(Dataset records)
────────────────────
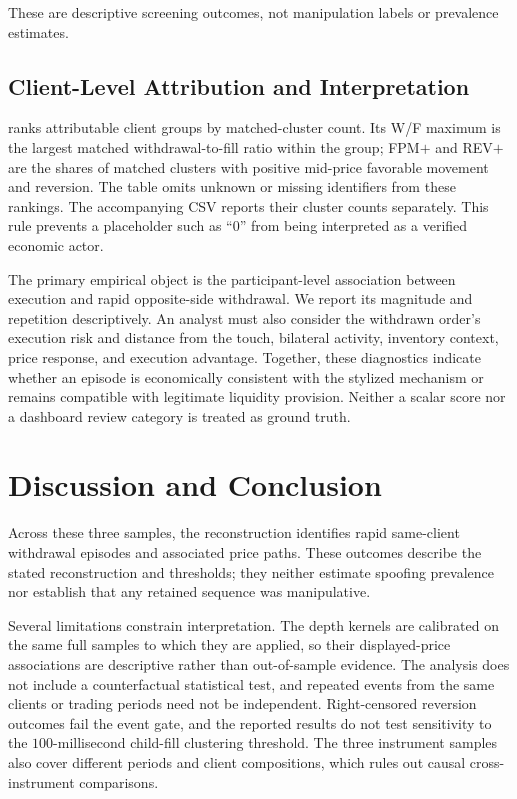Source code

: \documentclass[11pt]{article}
\begin{document}
These are descriptive screening outcomes, not manipulation labels or prevalence estimates.

\subsection{Client-Level Attribution and Interpretation}
\label{subsec:client_level_results}

 ranks attributable client groups by matched-cluster count. Its W/F maximum is the
largest matched withdrawal-to-fill ratio within the group; FPM$+$ and REV$+$ are the shares of matched clusters with
positive mid-price favorable movement and reversion. The table omits unknown or missing identifiers from these rankings.
The accompanying CSV reports their cluster counts separately. This rule prevents a placeholder such as ``0'' from being
interpreted as a verified economic actor.

The primary empirical object is the participant-level association between execution and rapid opposite-side withdrawal.
We report its magnitude and repetition descriptively. An analyst must also consider the withdrawn order's execution risk
and distance from the touch, bilateral activity, inventory context, price response, and execution advantage. Together,
these diagnostics indicate whether an episode is economically consistent with the stylized mechanism or remains compatible
with legitimate liquidity provision. Neither a scalar score nor a dashboard review category is treated as ground truth.

\section{Discussion and Conclusion}
\label{sec:discussion_conclusion}

Across these three samples, the reconstruction identifies rapid same-client withdrawal episodes and associated price paths.
These outcomes describe the stated reconstruction and thresholds; they neither estimate spoofing prevalence nor establish
that any retained sequence was manipulative.

Several limitations constrain interpretation. The depth kernels are calibrated on the same full samples to which they are
applied, so their displayed-price associations are descriptive rather than out-of-sample evidence. The analysis does not
include a counterfactual statistical test, and repeated events from the same clients or trading periods need not be
independent. Right-censored reversion outcomes fail the event gate, and the reported results do not test sensitivity to the
$100$-millisecond child-fill clustering threshold. The three instrument samples also cover different periods and client
compositions, which rules out causal cross-instrument comparisons.
\end{document}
────────────────────
What the task requires:
Among the lines above, return those that contain the string "three".

Finished exercise:
Across these three samples, the reconstruction identifies rapid same-client withdrawal episodes and associated price paths.
$100$-millisecond child-fill clustering threshold. The three instrument samples also cover different periods and client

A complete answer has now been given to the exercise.